Dove la tecnologia incontra il racconto

Guardare alla Pixar significa osservare un’esperienza complessa e stratificata. Le sue radici affondano in più tradizioni: da un lato l’eredità disneyana, con il sogno di dare vita al disegno e la tensione verso un’estetica cinematografica; dall’altro le sperimentazioni della computer grafica, sviluppate nei laboratori universitari e tecnologici degli Stati Uniti. A queste si sommano l’etica imprenditoriale della Silicon Valley e l’utopia californiana della tecnologia come strumento di libertà e creatività. La Pixar nasce precisamente dall’incontro di queste culture: quella della narrazione classica hollywoodiana, con la sua attenzione alle strutture e ai modelli archetipici, e quella della ricerca scientifica e tecnica, che vede nel calcolo la possibilità di generare nuove forme espressive. Non è un semplice compromesso tra due mondi: è un ibrido che costruisce un’identità originale, in cui la precisione algoritmica incontra la forza del racconto popolare.

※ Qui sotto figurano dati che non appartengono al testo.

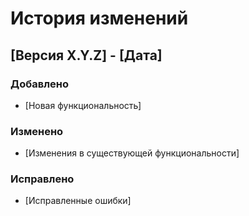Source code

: # История изменений

## [Версия X.Y.Z] - [Дата]
### Добавлено
- [Новая функциональность]

### Изменено
- [Изменения в существующей функциональности]

### Исправлено
- [Исправленные ошибки]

Da questo innesto prende forma un’estetica peculiare. Pixar non ricerca mai un realismo fotografico, ma un verosimile emozionale: un “better than real” che rende credibile l’incredibile, trasformando giocattoli, automobili o emozioni in personaggi familiari. Non si tratta di imitare la realtà, bensì di produrre un universo parallelo che la rielabora e la intensifica. È un’estetica che vive della tensione tra naturalezza e artificio: ogni immagine porta impressa la complessità del calcolo digitale, ma la restituisce in una forma che appare al tempo stesso immediata, limpida ed emozionalmente complessa. È qui che si realizza la specificità dello studio: non la rincorsa all’iperrealismo, ma la costruzione di mondi riconoscibili e insieme trasfigurati, capaci di suscitare identificazione ed empatia.

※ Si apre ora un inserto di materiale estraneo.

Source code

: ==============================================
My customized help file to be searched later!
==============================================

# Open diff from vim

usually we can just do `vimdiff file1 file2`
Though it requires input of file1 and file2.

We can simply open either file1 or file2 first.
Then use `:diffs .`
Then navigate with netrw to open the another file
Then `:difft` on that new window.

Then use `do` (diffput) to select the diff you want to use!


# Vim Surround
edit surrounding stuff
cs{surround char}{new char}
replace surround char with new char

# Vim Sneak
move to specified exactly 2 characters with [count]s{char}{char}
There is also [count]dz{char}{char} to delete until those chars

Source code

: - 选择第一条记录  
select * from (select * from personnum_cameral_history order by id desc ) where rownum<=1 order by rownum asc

Un tratto distintivo della poetica Pixar è la propensione ad animare l’inanimato. Fin dal corto Luxo Jr. (John Lasseter, 1986), la lampada che prende vita diventa emblema di un progetto che dà voce agli oggetti, alle cose, agli elementi della realtà materiale. In Toy Story sono i giocattoli a rivelare desideri e fragilità; in Cars (John Lasseter, 2006) lo fanno automobili antropomorfe; in Inside Out (Pete Docter, 2015) le emozioni si fanno personaggi; in Elemental (Peter Sohn, 2023) persino acqua e fuoco trovano forma e identità. Questa poetica non è soltanto un esercizio tecnico: riflette una concezione antropologica che allarga i confini dell’umano e invita a riconoscere un principio vitale anche in ciò che tradizionalmente viene considerato inerte. In questo modo, i film Pixar non raccontano soltanto storie, ma elaborano una nuova mitologia del presente in cui la differenza tra vivo e inorganico si sfuma per dar spazio a una comunità più vasta.

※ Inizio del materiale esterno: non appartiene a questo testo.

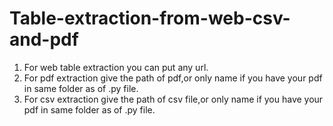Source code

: # Table-extraction-from-web-csv-and-pdf
1. For web table extraction you can put any url.
2. For pdf extraction give the path of pdf,or only name if you have your pdf in same folder as of .py file.
3. For csv extraction give the path of csv file,or only name if you have your pdf in same folder as of .py file.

Dal laboratorio creativo al mito globale

Se la dimensione scientifica e quella poetica si intrecciano costantemente, anche la dimensione industriale e commerciale assume un ruolo decisivo. Pixar non produce soltanto film: costruisce universi narrativi che si proiettano oltre lo schermo. Ogni uscita diventa il centro di un ecosistema che si estende nei parchi tematici, nei videogiochi, nelle serie e nel merchandising, generando un brand globale riconoscibile e coeso. Ma questa proliferazione non comporta una perdita di coerenza narrativa. La forza della Pixar è quella di mantenere un’identità autoriale capace di sopravvivere anche alla serializzazione, garantendo che ogni derivazione sia coerente con i valori originari: emozione, crescita, relazione con l’altro.

In questo percorso i cortometraggi svolgono un ruolo importante, pur senza occupare la scena principale. Essi rappresentano un terreno di sperimentazione tecnica e narrativa, una palestra in cui si sviluppano idee, stili e soluzioni che spesso confluiscono poi nei lungometraggi.

Il rapporto con la Disney, inizialmente segnato da tensioni e rivalità, culmina nella fusione del 2006. Da quel momento Pixar acquisisce la forza industriale di un colosso globale, ma conserva un’identità propria, riconoscibile, fondata sull’idea che la tecnologia abbia senso solo se finalizzata alla narrazione e all’empatia. È questo equilibrio tra industria e poetica, tra macchina produttiva e invenzione artistica, a rendere lo studio un caso unico nella storia del cinema contemporaneo.

Non sorprende allora che la Pixar sia diventata un riferimento imprescindibile per comprendere le trasformazioni dell’immaginario globale. Ogni film intercetta i mutamenti della società americana e li trasfigura in storie universali: la crisi della famiglia nucleare, la pluralità delle identità, le sfide del multiculturalismo, il rapporto con la tecnologia. Al tempo stesso, la ricezione internazionale mostra come queste narrazioni siano capaci di parlare a pubblici diversi, travalicando i confini culturali e linguistici. Dalle comunità latine che si riconoscono in Coco (Adrian Molina, Lee Unkrich, 2017) ai giovani spettatori asiatici che vedono riflessa la propria esperienza in Turning Red (Domee Shi, 2022), la Pixar costruisce un dialogo transnazionale che la colloca al centro della cultura globale.

La sua capacità di incidere non si misura soltanto al botteghino, ma anche nel dibattito critico e accademico. I film Pixar vengono analizzati come testi che raccontano il presente, che riflettono sui processi di globalizzazione, che elaborano nuove forme di umanesimo. In questo senso, lo studio non è soltanto una fabbrica di intrattenimento, ma un dispositivo culturale che rielabora e ridistribuisce, in forme accessibili e coinvolgenti, le tensioni del nostro tempo.

30 anni in 5 puntate

Su queste basi prende forma lo speciale che la Consulta Universitaria del Cinema dedica alla Pixar in occasione dell’anniversario di Toy Story. Nelle prossime settimane usciranno “a puntate” i contributi di Marco Bellano, Federico Cadalanu, Alessandra Richetto, Chiara Roccatello e Cristina Formenti, membri del gruppo di lavoro CUC sul cinema d’animazione. I cinque saggi offriranno prospettive diverse e complementari: dall’intreccio originario tra scienza e animazione alla vocazione poetica che dà voce all’inanimato, dalle nuove rappresentazioni identitarie messe in scena negli ultimi film alla sfida tecnologica dell’intelligenza artificiale, fino alla riflessione sull’impatto ambientale di quest’ultima nell’ambito dell’animazione digitale.

Insieme, questi contributi andranno a delineare un ritratto composito e critico dell’universo Pixar, osservato nelle sue molteplici declinazioni lungo l’arco che dal vecchio conduce al nuovo millennio. Ne emergerà l’immagine di uno studio che, a trent’anni dall’esordio nel lungometraggio, non ha smesso di ridefinire i confini dell’animazione e di rinnovare l’immaginario collettivo globale, continuando a sorprenderci con la capacità di coniugare sperimentazione tecnologica, forza narrativa e profondità simbolica.